West Chadic language

Gwandara is a West Chadic language, and the closest relative of Hausa. Its several dialects are spoken in northern Nigeria, predominantly in the north central region of Nigeria by the Gwandara people and some settlers who are about 30,000 people. They are found in large numbers in Abuja, Niger, Kaduna, Kogi and a resettlement town of New Karshi, Karu LGA, Nasarawa State.

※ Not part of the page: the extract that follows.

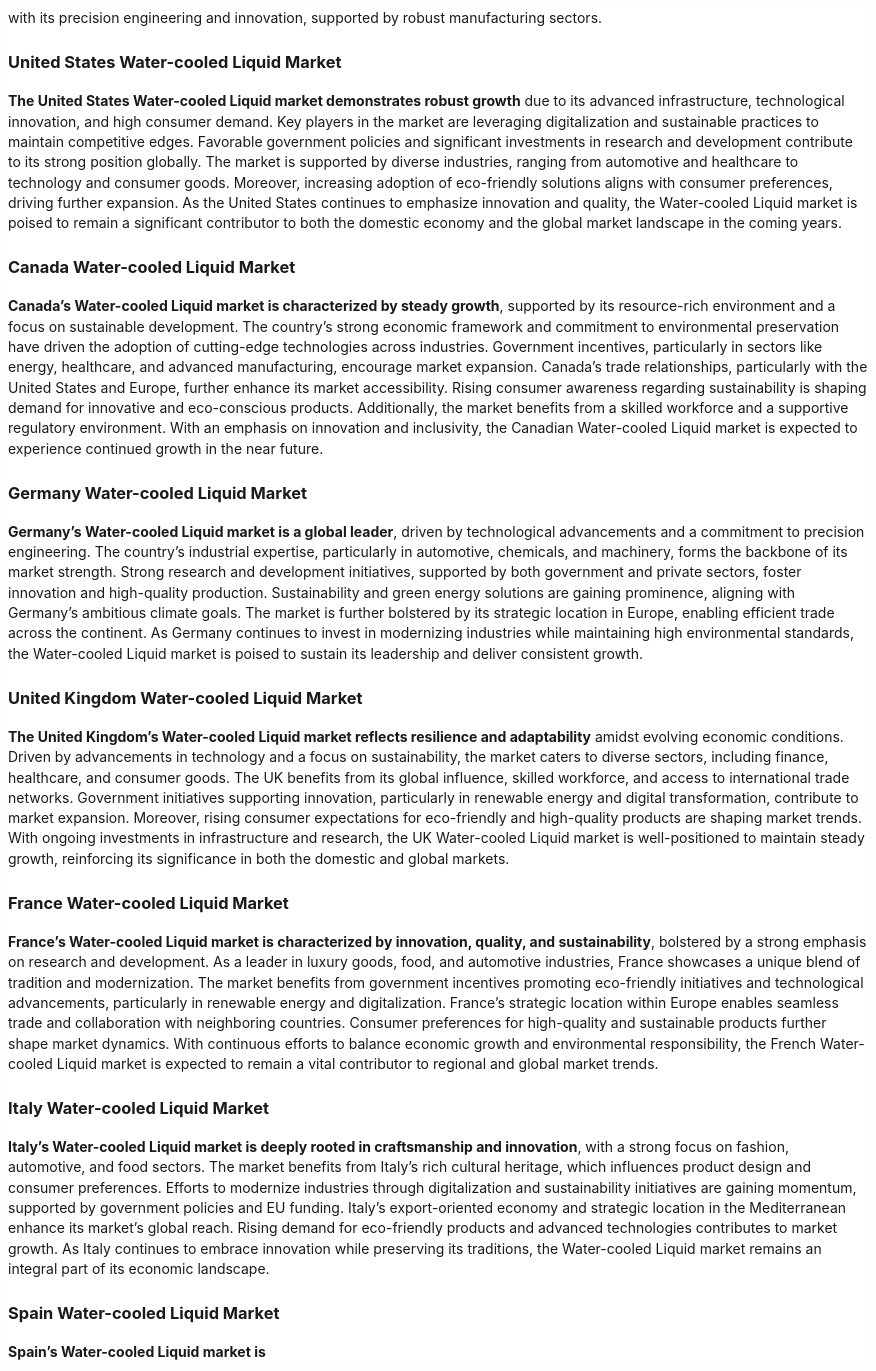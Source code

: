 with its precision engineering and innovation, supported by robust manufacturing sectors.</span></em></p></blockquote><h3><strong>United States Water-cooled Liquid Market</strong></h3><p><strong>The United States Water-cooled Liquid market demonstrates robust growth</strong> due to its advanced infrastructure, technological innovation, and high consumer demand. Key players in the market are leveraging digitalization and sustainable practices to maintain competitive edges. Favorable government policies and significant investments in research and development contribute to its strong position globally. The market is supported by diverse industries, ranging from automotive and healthcare to technology and consumer goods. Moreover, increasing adoption of eco-friendly solutions aligns with consumer preferences, driving further expansion. As the United States continues to emphasize innovation and quality, the Water-cooled Liquid market is poised to remain a significant contributor to both the domestic economy and the global market landscape in the coming years.</p><h3><strong>Canada Water-cooled Liquid Market</strong></h3><p><strong>Canada&rsquo;s Water-cooled Liquid market is characterized by steady growth</strong>, supported by its resource-rich environment and a focus on sustainable development. The country&rsquo;s strong economic framework and commitment to environmental preservation have driven the adoption of cutting-edge technologies across industries. Government incentives, particularly in sectors like energy, healthcare, and advanced manufacturing, encourage market expansion. Canada&rsquo;s trade relationships, particularly with the United States and Europe, further enhance its market accessibility. Rising consumer awareness regarding sustainability is shaping demand for innovative and eco-conscious products. Additionally, the market benefits from a skilled workforce and a supportive regulatory environment. With an emphasis on innovation and inclusivity, the Canadian Water-cooled Liquid market is expected to experience continued growth in the near future.</p><h3><strong>Germany Water-cooled Liquid Market</strong></h3><p><strong>Germany&rsquo;s Water-cooled Liquid market is a global leader</strong>, driven by technological advancements and a commitment to precision engineering. The country&rsquo;s industrial expertise, particularly in automotive, chemicals, and machinery, forms the backbone of its market strength. Strong research and development initiatives, supported by both government and private sectors, foster innovation and high-quality production. Sustainability and green energy solutions are gaining prominence, aligning with Germany&rsquo;s ambitious climate goals. The market is further bolstered by its strategic location in Europe, enabling efficient trade across the continent. As Germany continues to invest in modernizing industries while maintaining high environmental standards, the Water-cooled Liquid market is poised to sustain its leadership and deliver consistent growth.</p><h3><strong>United Kingdom Water-cooled Liquid Market</strong></h3><p><strong>The United Kingdom&rsquo;s Water-cooled Liquid market reflects resilience and adaptability</strong> amidst evolving economic conditions. Driven by advancements in technology and a focus on sustainability, the market caters to diverse sectors, including finance, healthcare, and consumer goods. The UK benefits from its global influence, skilled workforce, and access to international trade networks. Government initiatives supporting innovation, particularly in renewable energy and digital transformation, contribute to market expansion. Moreover, rising consumer expectations for eco-friendly and high-quality products are shaping market trends. With ongoing investments in infrastructure and research, the UK Water-cooled Liquid market is well-positioned to maintain steady growth, reinforcing its significance in both the domestic and global markets.</p><h3><strong>France Water-cooled Liquid Market</strong></h3><p><strong>France&rsquo;s Water-cooled Liquid market is characterized by innovation, quality, and sustainability</strong>, bolstered by a strong emphasis on research and development. As a leader in luxury goods, food, and automotive industries, France showcases a unique blend of tradition and modernization. The market benefits from government incentives promoting eco-friendly initiatives and technological advancements, particularly in renewable energy and digitalization. France&rsquo;s strategic location within Europe enables seamless trade and collaboration with neighboring countries. Consumer preferences for high-quality and sustainable products further shape market dynamics. With continuous efforts to balance economic growth and environmental responsibility, the French Water-cooled Liquid market is expected to remain a vital contributor to regional and global market trends.</p><h3><strong>Italy Water-cooled Liquid Market</strong></h3><p><strong>Italy&rsquo;s Water-cooled Liquid market is deeply rooted in craftsmanship and innovation</strong>, with a strong focus on fashion, automotive, and food sectors. The market benefits from Italy&rsquo;s rich cultural heritage, which influences product design and consumer preferences. Efforts to modernize industries through digitalization and sustainability initiatives are gaining momentum, supported by government policies and EU funding. Italy&rsquo;s export-oriented economy and strategic location in the Mediterranean enhance its market&rsquo;s global reach. Rising demand for eco-friendly products and advanced technologies contributes to market growth. As Italy continues to embrace innovation while preserving its traditions, the Water-cooled Liquid market remains an integral part of its economic landscape.</p><h3><strong>Spain Water-cooled Liquid Market</strong></h3><p><strong>Spain&rsquo;s Water-cooled Liquid market is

New Karshi has a Gwandara first class emir Muhammadu Bako III (PhD).

The Gwandara people are one of the indigenous tribes of FCT Abuja, the capital city of Nigeria.

The Nimbia dialect has a duodecimal numeral system (they count in base 12), whereas other dialects, such as Karshi below, have decimal systems:

|  | Nimbia | Karshi |
|---|---|---|
| 1 | da | da |
| 2 | bi | bi |
| 3 | ugu | uku |
| 4 | furu | huru |
| 5 | biyar | biyari |
| 6 | shide | shida |
| 7 | bo'o | bakwe |
| 8 | tager | takushi |
| 9 | tanran | tara |
| ten | gwom | gom |
| eleven | kwada | gom sha da |
| twelve | tuni | gom sha bi |

It is thought that Nimbia, which is isolated from the rest of Gwandara, acquired its duodecimal system from neighboring East Kainji languages. It is duodecimal even to powers of base twelve:
The Nimbia 12 number set number system is known for making division easier.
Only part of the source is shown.